Re: arm64 iommu groups issue
From: John Garry
Date:  Mon Feb 17 2020 - 07:08:53 EST
Right, and even worse is that it relies on the port driver even 
existing at all.
All this iommu group assignment should be taken outside device driver 
probe paths.
However we could still consider device links for sync'ing the SMMU and 
each device probing.
Yes, we should get that for DT now thanks to the of_devlink stuff, but 
cooking up some equivalent for IORT might be worthwhile.
It doesn't solve this problem, but at least we could remove the 
iommu_ops check in iort_iommu_xlate().
We would need to carve out a path from pci_device_add() or even 
device_add() to solve all cases.
Another thought that crosses my mind is that when pci_device_group()

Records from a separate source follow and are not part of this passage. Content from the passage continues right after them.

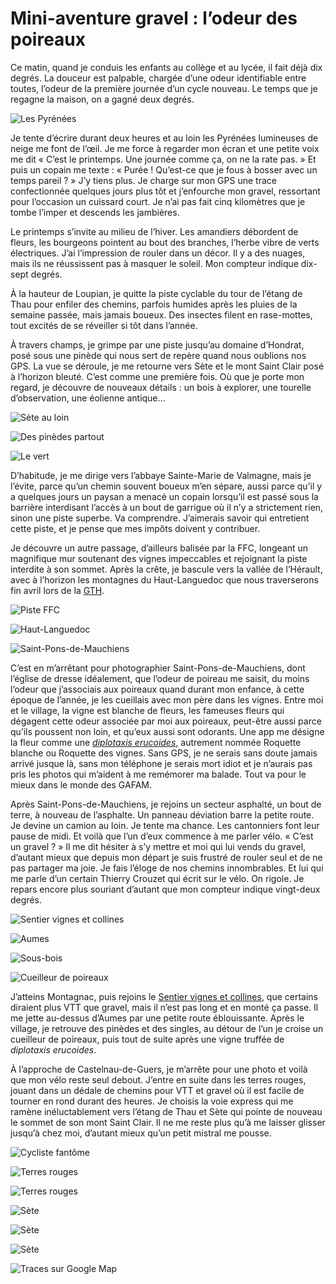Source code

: # Mini-aventure gravel : l’odeur des poireaux

Ce matin, quand je conduis les enfants au collège et au lycée, il fait déjà dix degrés. La douceur est palpable, chargée d’une odeur identifiable entre toutes, l’odeur de la première journée d’un cycle nouveau. Le temps que je regagne la maison, on a gagné deux degrés.<span id="more-53385"></span>

![Les Pyrénées](https://tcrouzet.com/images_tc/2020/01/P1100866.jpeg)

Je tente d’écrire durant deux heures et au loin les Pyrénées lumineuses de neige me font de l’œil. Je me force à regarder mon écran et une petite voix me dit « C’est le printemps. Une journée comme ça, on ne la rate pas. » Et puis un copain me texte : « Purée ! Qu’est-ce que je fous à bosser avec un temps pareil ? » J’y tiens plus. Je charge sur mon GPS une trace confectionnée quelques jours plus tôt et j’enfourche mon gravel, ressortant pour l’occasion un cuissard court. Je n’ai pas fait cinq kilomètres que je tombe l’imper et descends les jambières.

Le printemps s’invite au milieu de l’hiver. Les amandiers débordent de fleurs, les bourgeons pointent au bout des branches, l’herbe vibre de verts électriques. J’ai l’impression de rouler dans un décor. Il y a des nuages, mais ils ne réussissent pas à masquer le soleil. Mon compteur indique dix-sept degrés.

À la hauteur de Loupian, je quitte la piste cyclable du tour de l’étang de Thau pour enfiler des chemins, parfois humides après les pluies de la semaine passée, mais jamais boueux. Des insectes filent en rase-mottes, tout excités de se réveiller si tôt dans l’année.

À travers champs, je grimpe par une piste jusqu’au domaine d’Hondrat, posé sous une pinède qui nous sert de repère quand nous oublions nos GPS. La vue se déroule, je me retourne vers Sète et le mont Saint Clair posé à l’horizon bleuté. C’est comme une première fois. Où que je porte mon regard, je découvre de nouveaux détails : un bois à explorer, une tourelle d’observation, une éolienne antique…

![Sète au loin](https://tcrouzet.com/images_tc/2020/01/IMG_8952.jpeg)

![Des pinèdes partout](https://tcrouzet.com/images_tc/2020/01/IMG_8954.jpeg)

![Le vert](https://tcrouzet.com/images_tc/2020/01/IMG_8962.jpeg)

D’habitude, je me dirige vers l’abbaye Sainte-Marie de Valmagne, mais je l’évite, parce qu’un chemin souvent boueux m’en sépare, aussi parce qu’il y a quelques jours un paysan a menacé un copain lorsqu’il est passé sous la barrière interdisant l’accès à un bout de garrigue où il n’y a strictement rien, sinon une piste superbe. Va comprendre. J’aimerais savoir qui entretient cette piste, et je pense que mes impôts doivent y contribuer.

Je découvre un autre passage, d’ailleurs balisée par la FFC, longeant un magnifique mur soutenant des vignes impeccables et rejoignant la piste interdite à son sommet. Après la crête, je bascule vers la vallée de l’Hérault, avec à l’horizon les montagnes du Haut-Languedoc que nous traverserons fin avril lors de la [GTH](https://tcrouzet.com/tag/gth/).

![Piste FFC](https://tcrouzet.com/images_tc/2020/01/IMG_8971.jpeg)

![Haut-Languedoc](https://tcrouzet.com/images_tc/2020/01/IMG_8978.jpeg)

![Saint-Pons-de-Mauchiens](https://tcrouzet.com/images_tc/2020/01/IMG_8980.jpeg)

C’est en m’arrêtant pour photographier Saint-Pons-de-Mauchiens, dont l’église de dresse idéalement, que l’odeur de poireau me saisit, du moins l’odeur que j’associais aux poireaux quand durant mon enfance, à cette époque de l’année, je les cueillais avec mon père dans les vignes. Entre moi et le village, la vigne est blanche de fleurs, les fameuses fleurs qui dégagent cette odeur associée par moi aux poireaux, peut-être aussi parce qu’ils poussent non loin, et qu’eux aussi sont odorants. Une app me désigne la fleur comme une [*diplotaxis erucoides*](https://fr.wikipedia.org/wiki/Diplotaxis_fausse_roquette), autrement nommée Roquette blanche ou Roquette des vignes. Sans GPS, je ne serais sans doute jamais arrivé jusque là, sans mon téléphone je serais mort idiot et je n’aurais pas pris les photos qui m’aident à me remémorer ma balade. Tout va pour le mieux dans le monde des GAFAM.

Après Saint-Pons-de-Mauchiens, je rejoins un secteur asphalté, un bout de terre, à nouveau de l’asphalte. Un panneau déviation barre la petite route. Je devine un camion au loin. Je tente ma chance. Les cantonniers font leur pause de midi. Et voilà que l’un d’eux commence à me parler vélo. « C’est un gravel ? » Il me dit hésiter à s’y mettre et moi qui lui vends du gravel, d’autant mieux que depuis mon départ je suis frustré de rouler seul et de ne pas partager ma joie. Je fais l’éloge de nos chemins innombrables. Et lui qui me parle d’un certain Thierry Crouzet qui écrit sur le vélo. On rigole. Je repars encore plus souriant d’autant que mon compteur indique vingt-deux degrés.

![Sentier vignes et collines](https://tcrouzet.com/images_tc/2020/01/IMG_8988.jpeg)

![Aumes](https://tcrouzet.com/images_tc/2020/01/IMG_8994.jpeg)

![Sous-bois](https://tcrouzet.com/images_tc/2020/01/IMG_9003.jpeg)

![Cueilleur de poireaux](https://tcrouzet.com/images_tc/2020/01/IMG_9005.jpeg)

J’atteins Montagnac, puis rejoins le [Sentier vignes et collines](https://www.ville-montagnac.fr/decouvertes-sorties/balades-sportives-et-culturelles/randonnees/sentier-vignes-et-collines/), que certains diraient plus VTT que gravel, mais il n’est pas long et en monté ça passe. Il me jette au-dessus d’Aumes par une petite route éblouissante. Après le village, je retrouve des pinèdes et des singles, au détour de l’un je croise un cueilleur de poireaux, puis tout de suite après une vigne truffée de *diplotaxis erucoides*.

À l’approche de Castelnau-de-Guers, je m’arrête pour une photo et voilà que mon vélo reste seul debout. J’entre en suite dans les terres rouges, jouant dans un dédale de chemins pour VTT et gravel où il est facile de tourner en rond durant des heures. Je choisis la voie express qui me ramène inéluctablement vers l’étang de Thau et Sète qui pointe de nouveau le sommet de son mont Saint Clair. Il ne me reste plus qu’à me laisser glisser jusqu’à chez moi, d’autant mieux qu’un petit mistral me pousse.

![Cycliste fantôme](https://tcrouzet.com/images_tc/2020/01/IMG_9016.jpeg)

![Terres rouges](https://tcrouzet.com/images_tc/2020/01/IMG_9020.jpeg)

![Terres rouges](https://tcrouzet.com/images_tc/2020/01/IMG_9025.jpeg)

![Sète](https://tcrouzet.com/images_tc/2020/01/IMG_9027.jpeg)

![Sète](https://tcrouzet.com/images_tc/2020/01/IMG_9036.jpeg)

![Sète](https://tcrouzet.com/images_tc/2020/01/IMG_9042.jpeg)

![Traces sur Google Map](https://drive.google.com/open?id=1htTxDAx2APxo6_7D4-0bY2DBN-TN63eX&usp=sharing)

walks up to the point of ACS isolation and doesn't find an existing
group, it can still infer that everything it walked past *should* be put
in the same group it's then eventually going to return. Unfortunately I
can't see an obvious way for it to act on that knowledge, though, since
recursive iommu_probe_device() is unlikely to end well.
[...]
And this looks to be the reason for which current 
iommu_bus_init()->bus_for_each_device(..., add_iommu_group) fails also.
Of course, just adding a 'correct' add_device replay without the 
of_xlate process doesn't help at all. No wonder this looked suspiciously 
simpler than where the first idea left off...
(on reflection, the core of this idea seems to be recycling the existing 
iommu_bus_init walk rather than building up a separate "waiting list", 
while forgetting that that wasn't the difficult part of the original 
idea anyway)
We could still use a bus walk to add the group per iommu, but we would 
need an additional check to ensure the device is associated with the IOMMU.
On this current code mentioned, the principle of this seems wrong to 
me - we call bus_for_each_device(..., add_iommu_group) for the first 
SMMU in the system which probes, but we attempt to add_iommu_group() 
for all devices on the bus, even though the SMMU for that device may 
yet to have probed.
Yes, iommu_bus_init() is one of the places still holding a 
deeply-ingrained assumption that the ops go live for all IOMMU instances 
at once, which is what warranted the further replay in 
of_iommu_configure() originally. Moving that out of 
of_platform_device_create() to support probe deferral is where the 
trouble really started.
I'm not too familiar with the history here, but could this be reverted 
now with the introduction of of_devlink stuff?
Cheers,
John